In other words, there may be a particularly potent form of heroin on the street. Simone says the heroin health care providers have been bracing for this potential situation, as a crackdown on the illicit use of prescription pain medication forces addicts to switch to cheaper, more accessible opiates such as heroin.

"Simply limiting supply of one drug will only fuel the use of another," says Dr. Mark Publicker, an addiction specialist with the Mercy Recovery Center in Westbrook. Publicker says as bad a drug as the prescription pain medication Oxycodone is when it's abused, intravenous heroin is considerably worse. And Publicker says he's noticing a disturbing trend.

"We have been seeing at the Recovery Center, in our in-patient unit, a wholesale increase in intravenous heroin addiction," he says. "It's worse in the sense that we're now dealing with a population of novice users who aren't voiced in clean needle use, don't have access, for the most part, to clean needles, and may not know about the dangers of sharing needles."

What that means, says Dr. Publicker, is that heroin can potentially cause more harm through the spread of HIV and Hepatitis C.

One of the big challenges with combating heroin addiction is access to treatment. People who don't have health insurance generally can't get it. And in Maine, Medicaid patients who are in recovery using Methadone or Suboxone to help get them through the process are going to face new, retroactive, two-year limits on the use of both drugs beginning January 1st.

Dr. Stuart Gitlow, the acting president of the American Society for Addiction Medicine says for many opioid addicted patients, medicated assisted therapy is the most effective treatment. But he says, increasingly, states are moving to impose limits on it.

"We know there are limitations in Kentucky and Tennessee, in Connecticut, in Maine. And each state is looking at it from different perspectives," he says. "Their concern is always how do we cost-contain this? One way of doing it is to say, 'We're only going to allow medication treatment for six months.' Another way of doing it is to say, 'We're only going to allow a 16-milligram dose, even though the FDA indication allows up to 32 milligrams and that will lower our costs."

Gitlow says it may lower costs on a short-term basis. But when the patient then relapses, the cost to society goes up. It's just as noticeable to the state agency that imposed the limits in the first place.

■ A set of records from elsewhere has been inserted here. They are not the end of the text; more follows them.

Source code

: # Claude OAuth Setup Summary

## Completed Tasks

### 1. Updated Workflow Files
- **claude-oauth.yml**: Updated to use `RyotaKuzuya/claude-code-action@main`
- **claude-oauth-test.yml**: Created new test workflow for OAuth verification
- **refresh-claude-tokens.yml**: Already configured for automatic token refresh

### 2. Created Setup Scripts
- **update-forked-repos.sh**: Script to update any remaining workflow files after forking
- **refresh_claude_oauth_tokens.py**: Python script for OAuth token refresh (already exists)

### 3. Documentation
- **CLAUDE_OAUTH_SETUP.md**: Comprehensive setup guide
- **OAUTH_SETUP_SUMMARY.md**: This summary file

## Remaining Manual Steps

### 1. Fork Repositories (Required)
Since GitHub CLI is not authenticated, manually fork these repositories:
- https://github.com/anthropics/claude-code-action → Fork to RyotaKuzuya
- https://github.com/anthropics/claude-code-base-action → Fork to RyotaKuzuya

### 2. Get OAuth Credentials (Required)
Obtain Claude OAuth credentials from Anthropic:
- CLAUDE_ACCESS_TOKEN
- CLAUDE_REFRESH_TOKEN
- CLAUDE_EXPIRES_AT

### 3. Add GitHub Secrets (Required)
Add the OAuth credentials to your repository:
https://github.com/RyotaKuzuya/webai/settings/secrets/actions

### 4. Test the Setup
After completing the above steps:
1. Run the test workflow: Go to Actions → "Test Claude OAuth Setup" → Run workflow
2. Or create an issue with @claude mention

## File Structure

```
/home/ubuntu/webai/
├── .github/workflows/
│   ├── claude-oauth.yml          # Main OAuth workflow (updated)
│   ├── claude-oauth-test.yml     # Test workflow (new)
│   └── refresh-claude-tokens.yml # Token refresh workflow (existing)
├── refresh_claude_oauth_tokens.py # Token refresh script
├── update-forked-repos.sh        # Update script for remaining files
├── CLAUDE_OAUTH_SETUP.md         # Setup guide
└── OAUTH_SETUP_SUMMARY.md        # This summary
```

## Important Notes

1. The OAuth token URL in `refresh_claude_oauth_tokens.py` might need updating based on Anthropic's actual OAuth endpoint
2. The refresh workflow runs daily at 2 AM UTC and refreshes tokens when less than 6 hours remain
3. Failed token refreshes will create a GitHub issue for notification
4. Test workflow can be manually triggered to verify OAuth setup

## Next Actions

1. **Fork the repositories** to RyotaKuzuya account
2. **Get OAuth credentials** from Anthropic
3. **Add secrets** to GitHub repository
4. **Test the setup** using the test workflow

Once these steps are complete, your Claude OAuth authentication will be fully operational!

What's also troubling, he says, is the increasing number of young people 12 and older who are heroin users. Gitlow says he sees this in his own practice in Rhode Island. And so does Dr. Mark Publicker in Maine. Publicker says he's currently serving on a task force to develop protocols for the new, retroactive two-year limits on Suboxone treatment.

And he's encouraged by some of the preliminary recommendations that include exemptions for certain patients. "It will focus on protecting patients who have unstable medical or psychiatric conditions, focus on maintaining therapy for patients that are doing well."

Publicker says he can live with those changes if they are approved by the LePage administration. But he says he's still concerned about the fact that there is no mention of either addiction or addiction treatement in two recent reports from the Legislature and the Attorney General's Office about the state's response and plan for dealing with Maine's prescription drug problem.